TEXAS COURT OF APPEALS, THIRD DISTRICT, AT AUSTIN

NO. 03-05-00529-CV

Tony Wilson, Appellant

v.

William B. “Tex” Bloys, Verda Raye Bloys, and Texas Real Estate Commission, Appellees

FROM THE DISTRICT COURT OF MCCULLOCH COUNTY, 198TH JUDICIAL DISTRICT NO. 2002087, HONORABLE EMIL KARL PROHL, JUDGE PRESIDING

MEMORANDUM OPINION

This is an appeal from an order denying Tony Wilson’s request for compensation

from the Real Estate Recovery Trust Account (the Account). See Tex. Occ. Code Ann. §§ 1101.601-

.658 (West 2004 & Supp. 2005). The Account compensates persons who are unable to collect from

a licensed real estate broker for judgment awards based on specified types of wrongdoing. Wilson

contends that, although there are no express findings of the requisite actions by William B. “Tex”

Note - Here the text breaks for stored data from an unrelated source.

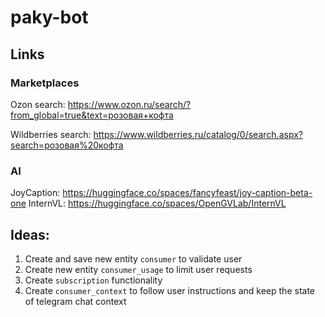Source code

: # paky-bot

## Links

### Marketplaces
Ozon search: https://www.ozon.ru/search/?from_global=true&text=розовая+кофта

Wildberries search: https://www.wildberries.ru/catalog/0/search.aspx?search=розовая%20кофта

### AI

JoyCaption: https://huggingface.co/spaces/fancyfeast/joy-caption-beta-one
InternVL: https://huggingface.co/spaces/OpenGVLab/InternVL

##

## Ideas:
1. Create and save new entity `consumer` to validate user
2. Create new entity `consumer_usage` to limit user requests
3. Create `subscription` functionality
4. Create `consumer_context` to follow user instructions and keep the state of telegram chat context
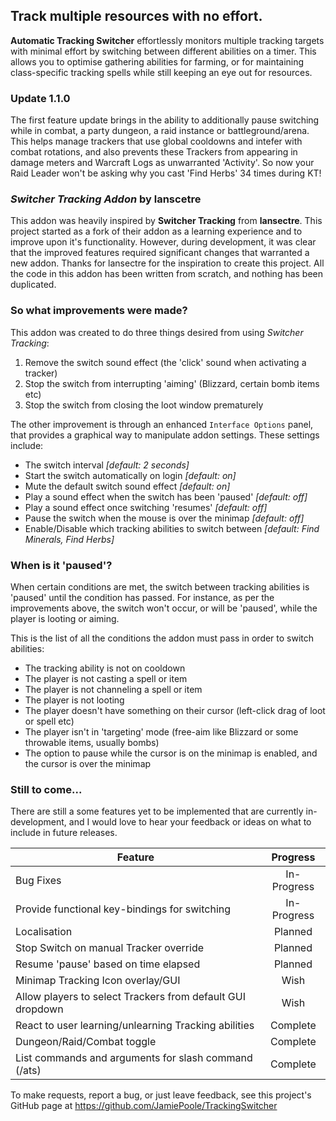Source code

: ## Track multiple resources with no effort.
__Automatic Tracking Switcher__ effortlessly monitors multiple tracking targets with minimal effort by switching between different abilities on a timer. This allows you to optimise gathering abilities for farming, or for maintaining class-specific tracking spells while still keeping an eye out for resources.

### Update 1.1.0
The first feature update brings in the ability to additionally pause switching while in combat, a party dungeon, a raid instance or battleground/arena. This helps manage trackers that use global cooldowns and intefer with combat rotations, and also prevents these Trackers from appearing in damage meters and Warcraft Logs as unwarranted 'Activity'. So now your Raid Leader won't be asking why you cast 'Find Herbs' 34 times during KT!

### _Switcher Tracking Addon_ by lanscetre
This addon was heavily inspired by __Switcher Tracking__ from __lansectre__. This project started as a fork of their addon as a learning experience and to improve upon it's functionality. However, during development, it was clear that the improved features required significant changes that warranted a new addon. Thanks for lansectre for the inspiration to create this project. All the code in this addon has been written from scratch, and nothing has been duplicated.

### So what improvements were made?
This addon was created to do three things desired from using *Switcher Tracking*:
1. Remove the switch sound effect (the 'click' sound when activating a tracker)
2. Stop the switch from interrupting 'aiming' (Blizzard, certain bomb items etc)
3. Stop the switch from closing the loot window prematurely

The other improvement is through an enhanced `Interface Options` panel, that provides a graphical way to manipulate addon settings. These settings include:
* The switch interval _[default: 2 seconds]_
* Start the switch automatically on login _[default: on]_
* Mute the default switch sound effect _[default: on]_
* Play a sound effect when the switch has been 'paused' _[default: off]_
* Play a sound effect once switching 'resumes' _[default: off]_
* Pause the switch when the mouse is over the minimap _[default: off]_
* Enable/Disable which tracking abilities to switch between _[default: Find Minerals, Find Herbs]_

### When is it 'paused'?
When certain conditions are met, the switch between tracking abilities is 'paused' until the condition has passed. For instance, as per the improvements above, the switch won't occur, or will be 'paused', while the player is looting or aiming.

This is the list of all the conditions the addon must pass in order to switch abilities:
* The tracking ability is not on cooldown
* The player is not casting a spell or item
* The player is not channeling a spell or item
* The player is not looting
* The player doesn't have something on their cursor (left-click drag of loot or spell etc)
* The player isn't in 'targeting' mode (free-aim like Blizzard or some throwable items, usually bombs)
* The option to pause while the cursor is on the minimap is enabled, and the cursor is over the minimap

### Still to come...
There are still a some features yet to be implemented that are currently in-development, and I would love to hear your feedback or ideas on what to include in future releases.


| Feature | Progress |
|---------|:--------:|
| Bug Fixes | In-Progress|
| Provide functional key-bindings for switching | In-Progress |
| Localisation | Planned |
| Stop Switch on manual Tracker override | Planned |
| Resume 'pause' based on time elapsed | Planned |
| Minimap Tracking Icon overlay/GUI | Wish |
| Allow players to select Trackers from default GUI dropdown | Wish |
| React to user learning/unlearning Tracking abilities | Complete |
| Dungeon/Raid/Combat toggle | Complete |
| List commands and arguments for slash command (/ats) | Complete |

To make requests, report a bug, or just leave feedback, see this project's GitHub page at https://github.com/JamiePoole/TrackingSwitcher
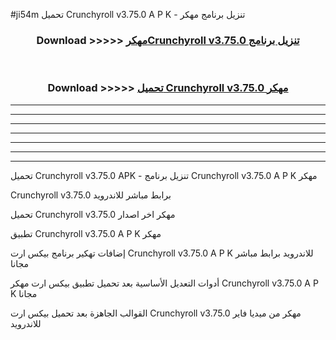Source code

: #ji54m تحميل Crunchyroll v3.75.0 A P K - تنزيل برنامج مهكر



<div align="center">
<h3>Download >>>>> <a href="https://runaway1.web.app/?sq=Crunchyroll v3.75.0">مهكرCrunchyroll v3.75.0 تنزيل برنامج</a></h3><br>

<h3>Download >>>>> <a href="https://runaway1.web.app/?sq=Crunchyroll v3.75.0">تحميل Crunchyroll v3.75.0 مهكر</a></h3>
</div>


----------------------------------------------------------

----------------------------------------------------------

----------------------------------------------------------

----------------------------------------------------------

----------------------------------------------------------

----------------------------------------------------------

----------------------------------------------------------

تحميل Crunchyroll v3.75.0 APK - تنزيل برنامج Crunchyroll v3.75.0 A P K مهكر

Crunchyroll v3.75.0 برابط مباشر للاندرويد

تحميل Crunchyroll v3.75.0 مهكر اخر اصدار

تطبيق Crunchyroll v3.75.0 A P K مهكر

إضافات تهكير برنامج بيكس ارت Crunchyroll v3.75.0 A P K للاندرويد برابط مباشر مجانا

أدوات التعديل الأساسية بعد تحميل تطبيق بيكس ارت مهكر Crunchyroll v3.75.0 A P K مجانا

القوالب الجاهزة بعد تحميل بيكس ارت Crunchyroll v3.75.0 مهكر من ميديا فاير للاندرويد


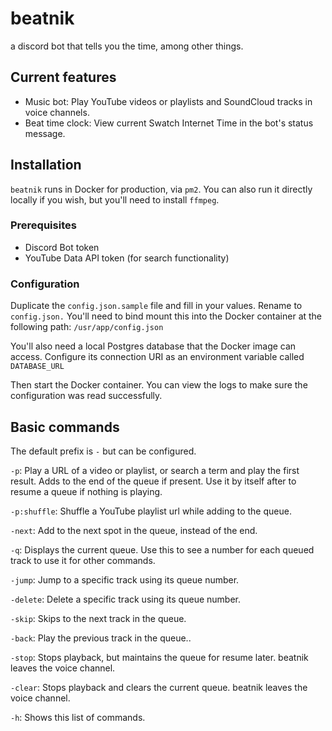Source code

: # beatnik

a discord bot that tells you the time, among other things.

## Current features

- Music bot: Play YouTube videos or playlists and SoundCloud tracks in voice channels.
- Beat time clock: View current Swatch Internet Time in the bot's status message.

## Installation

`beatnik` runs in Docker for production, via `pm2`. You can also run it directly locally if you wish, but you'll need to install `ffmpeg`.

### Prerequisites

- Discord Bot token
- YouTube Data API token (for search functionality)

### Configuration

Duplicate the `config.json.sample` file and fill in your values. Rename to `config.json.` You'll need to bind mount this into the Docker container at the following path: `/usr/app/config.json`

You'll also need a local Postgres database that the Docker image can access. Configure its connection URI as an environment variable called `DATABASE_URL`

Then start the Docker container. You can view the logs to make sure the configuration was read successfully.

## Basic commands

The default prefix is `-` but can be configured.

`-p`: Play a URL of a video or playlist, or search a term and play the first result. Adds to the end of the queue if present. Use it by itself after to resume a queue if nothing is playing.

`-p:shuffle`: Shuffle a YouTube playlist url while adding to the queue.

`-next`: Add to the next spot in the queue, instead of the end.

`-q`: Displays the current queue. Use this to see a number for each queued track to use it for other commands.

`-jump`: Jump to a specific track using its queue number.

`-delete`: Delete a specific track using its queue number.

`-skip`: Skips to the next track in the queue.

`-back`: Play the previous track in the queue..

`-stop`: Stops playback, but maintains the queue for resume later. beatnik leaves the voice channel.

`-clear`: Stops playback and clears the current queue. beatnik leaves the voice channel.

`-h`: Shows this list of commands.
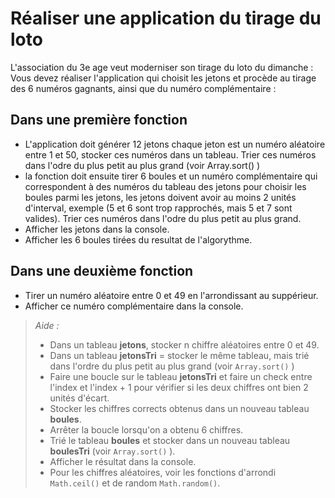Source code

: # Réaliser une application du tirage du loto

L'association du 3e age veut moderniser son tirage du loto du dimanche :
Vous devez réaliser l'application qui choisit les jetons et procède au tirage des 6 numéros gagnants, ainsi que du numéro complémentaire :

## Dans une première fonction

- L'application doit générer 12 jetons
chaque jeton est un numéro aléatoire entre 1 et 50, stocker ces numéros dans un tableau.
Trier ces numéros dans l'odre du plus petit au plus grand (voir Array.sort() )
- la fonction doit ensuite tirer 6 boules et un numéro complémentaire qui correspondent à des numéros du tableau des jetons
pour choisir les boules parmi les jetons, les jetons doivent avoir au moins 2 unités d'interval, exemple (5 et 6 sont trop rapprochés, mais 5 et 7 sont valides).
Trier ces numéros dans l'odre du plus petit au plus grand.
- Afficher les jetons dans la console.
- Afficher les 6 boules tirées du resultat de l'algorythme.

## Dans une deuxième fonction

- Tirer un numéro aléatoire entre 0 et 49 en l'arrondissant au suppérieur.
- Afficher ce numéro complémentaire dans la console.

> *Aide :*
> - Dans un tableau **jetons**, stocker n chiffre aléatoires entre 0 et 49.
> - Dans un tableau **jetonsTri** = stocker le même tableau, mais trié dans l'ordre du plus petit au plus grand (voir `Array.sort()` )
> - Faire une boucle sur le tableau **jetonsTri** et faire un check entre l'index et l'index + 1 pour vérifier si les deux chiffres ont bien 2 unités d'écart.
> - Stocker les chiffres corrects obtenus dans un nouveau tableau **boules**.
> - Arrêter la boucle lorsqu'on a obtenu 6 chiffres.
> - Trié le tableau **boules** et stocker dans un nouveau tableau **boulesTri** (voir `Array.sort()` ).
> - Afficher le résultat dans la console.
> - Pour les chiffres aléatoires, voir les fonctions d'arrondi `Math.ceil()` et de random `Math.random()`.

Bloys, the existing findings and underlying facts support his recovery from the Account. We affirm

the district court’s denial of his request.

Wilson’s claim arises from a series of transactions he had with Bloys and his wife,

Verda Raye Bloys, concerning adjoining tracts of land. Some of these transactions were discussed

in a previous opinion of this Court. Wilson v. Bloys, 169 S.W.3d 364, 366-67 (Tex. App.—Austin 2005, pet. denied). In that case, Wilson was denied compensation from the Account pursuant to a

default judgment based on Bloys’s failure to repay a loan from Wilson.

This appeal arises from disputes concerning a separate agreement between Wilson

and the Bloyses. In an agreement drafted by Bloys, Wilson leased land to Bloys and his wife and

conferred a right for them to buy a tract of land. The relationship dissolved into conflict over the

parties’ behavior and their rights under the agreement. The Bloyses filed suit against Wilson,

seeking an injunction preventing him from interfering with their use of the land, recovery for

improvements made to the real estate, and other relief. Wilson counterclaimed, requesting a

declaration that the Bloyses had no right or title to any part of the land covered by the agreement.

He complained that the Bloyses trespassed upon and refused to vacate his land, attempted to obstruct

access to his land, took his hay, disconnected a pipe providing water to his animals, constructed deer

stands and hunted his land in violation of a court order, and interfered with and assaulted his

employees, guests, and livestock. Wilson requested damages for their actions and an injunction

against further such activities.

After a nonjury trial, the district court ruled largely in Wilson’s favor, making several

findings and conclusions in support of that judgment. The district court found that the contract did

not contain language creating or granting an option, did not specify what land was included in any

option, and did not create a severable agreement as to the purchase option. The court also found that

the Bloyses failed to insure the premises, pay the taxes, or pay the rent as required by the contract.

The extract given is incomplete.